Okay, great. Thank you, Chris.
Thanks, Brian. We'll take our last question from Michael Rollins. Go ahead, operator. Sorry.
Thank you. We'll take our next question from Michael Rollins with Citi. Your line is open.
Thanks, and good morning. I was just curious to follow up on just the mobile discussion with a couple questions on some of the segments. One of the comments is that 11% of Internet customers are taking mobile, which would infer almost two lines per account. Just curious if you're starting to see more of a shift to multi-line and family plan adoption of your mobile services, and if there's a significant opportunity to take up the number of lines per account over time. And then on the SMB side, are there some opportunities to accelerate the mobile gains there where they've been running at about $15,000 to $20,000 per quarter? Thanks.

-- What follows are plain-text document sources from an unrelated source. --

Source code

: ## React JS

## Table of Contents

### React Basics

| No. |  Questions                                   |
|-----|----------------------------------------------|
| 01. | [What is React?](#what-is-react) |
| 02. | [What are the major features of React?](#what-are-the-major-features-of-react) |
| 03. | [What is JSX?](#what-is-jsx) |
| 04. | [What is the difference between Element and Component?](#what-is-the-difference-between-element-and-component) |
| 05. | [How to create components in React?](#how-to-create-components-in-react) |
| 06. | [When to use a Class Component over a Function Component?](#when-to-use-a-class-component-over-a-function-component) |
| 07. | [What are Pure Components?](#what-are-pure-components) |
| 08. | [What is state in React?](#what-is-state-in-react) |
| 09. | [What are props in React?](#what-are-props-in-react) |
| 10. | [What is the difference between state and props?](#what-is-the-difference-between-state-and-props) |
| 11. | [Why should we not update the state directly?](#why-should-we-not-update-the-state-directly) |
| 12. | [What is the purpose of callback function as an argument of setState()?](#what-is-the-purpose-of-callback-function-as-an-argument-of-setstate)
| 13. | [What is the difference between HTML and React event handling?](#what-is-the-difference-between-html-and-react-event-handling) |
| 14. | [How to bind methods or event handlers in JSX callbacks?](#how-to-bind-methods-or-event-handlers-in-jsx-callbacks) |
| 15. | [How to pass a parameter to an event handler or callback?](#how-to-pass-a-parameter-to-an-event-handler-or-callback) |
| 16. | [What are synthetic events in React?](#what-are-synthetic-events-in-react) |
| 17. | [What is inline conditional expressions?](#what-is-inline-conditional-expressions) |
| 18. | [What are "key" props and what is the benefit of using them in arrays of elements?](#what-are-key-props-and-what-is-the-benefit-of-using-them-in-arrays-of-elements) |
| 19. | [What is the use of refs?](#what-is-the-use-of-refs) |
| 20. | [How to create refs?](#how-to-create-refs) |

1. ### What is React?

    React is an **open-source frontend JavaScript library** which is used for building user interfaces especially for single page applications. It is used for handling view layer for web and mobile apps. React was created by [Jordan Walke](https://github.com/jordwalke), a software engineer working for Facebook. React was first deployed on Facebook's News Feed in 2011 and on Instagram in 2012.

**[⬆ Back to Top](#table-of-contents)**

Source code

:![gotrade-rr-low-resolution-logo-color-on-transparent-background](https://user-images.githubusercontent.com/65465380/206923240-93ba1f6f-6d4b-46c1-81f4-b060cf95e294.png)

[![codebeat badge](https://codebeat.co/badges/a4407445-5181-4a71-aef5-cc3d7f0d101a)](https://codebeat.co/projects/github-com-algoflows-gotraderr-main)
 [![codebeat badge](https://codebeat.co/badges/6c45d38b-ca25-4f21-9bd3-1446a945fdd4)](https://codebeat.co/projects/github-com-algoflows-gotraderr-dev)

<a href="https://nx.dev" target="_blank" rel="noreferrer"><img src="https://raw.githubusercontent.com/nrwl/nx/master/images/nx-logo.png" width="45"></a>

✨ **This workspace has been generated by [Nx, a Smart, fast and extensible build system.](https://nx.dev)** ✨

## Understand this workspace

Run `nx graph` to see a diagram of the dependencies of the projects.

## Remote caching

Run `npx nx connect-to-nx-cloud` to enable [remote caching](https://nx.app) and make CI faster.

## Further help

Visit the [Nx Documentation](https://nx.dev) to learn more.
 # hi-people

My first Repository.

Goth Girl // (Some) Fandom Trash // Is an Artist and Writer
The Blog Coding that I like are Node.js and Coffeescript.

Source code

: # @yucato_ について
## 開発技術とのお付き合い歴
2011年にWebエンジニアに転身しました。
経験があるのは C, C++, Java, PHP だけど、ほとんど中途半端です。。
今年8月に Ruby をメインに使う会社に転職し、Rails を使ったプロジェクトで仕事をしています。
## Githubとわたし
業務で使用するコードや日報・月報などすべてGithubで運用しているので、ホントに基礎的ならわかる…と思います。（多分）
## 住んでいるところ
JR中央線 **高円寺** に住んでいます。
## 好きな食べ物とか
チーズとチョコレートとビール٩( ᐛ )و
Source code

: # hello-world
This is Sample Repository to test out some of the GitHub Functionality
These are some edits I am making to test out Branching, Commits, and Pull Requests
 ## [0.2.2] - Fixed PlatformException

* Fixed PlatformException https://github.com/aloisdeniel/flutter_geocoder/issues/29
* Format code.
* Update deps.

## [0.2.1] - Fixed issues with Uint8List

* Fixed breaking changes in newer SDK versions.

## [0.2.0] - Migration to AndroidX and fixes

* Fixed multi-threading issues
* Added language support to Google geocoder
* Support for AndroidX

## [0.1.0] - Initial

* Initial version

So, Michael, you're right. The opportunity for us to continue to increase the lines per customer is high. As you know, certain customers have multiple lines inside the household that are on different EIP plans and timelines, and so our success has been using the high value and high speeds that we have in the mobile product to acquire as many lines up front in the household, and then over time, the opportunities to upgrade those other lines that are on different cascading EIP timelines. So that's working well, and the opportunity is to continue to grow, not just penetration of broadband customers, but to add new seamless connectivity customers through Spectrum One, but also to increase the number of lines per household which, as you know, increases the stickiness of the product over time. It increases the overvalue that we provide because of the significant savings. The second question you asked is on SMB, and I think we're doing a good job there, but I think we can continue to do even better over time, and I think it's still early days in the SMB space, but we can add value there the same way that we do in residential and attack the space.
Thanks. Thanks, Michael. That concludes our call. Operator, back to you. Thank you very much.
That concludes today's teleconference. Thank you for your participation.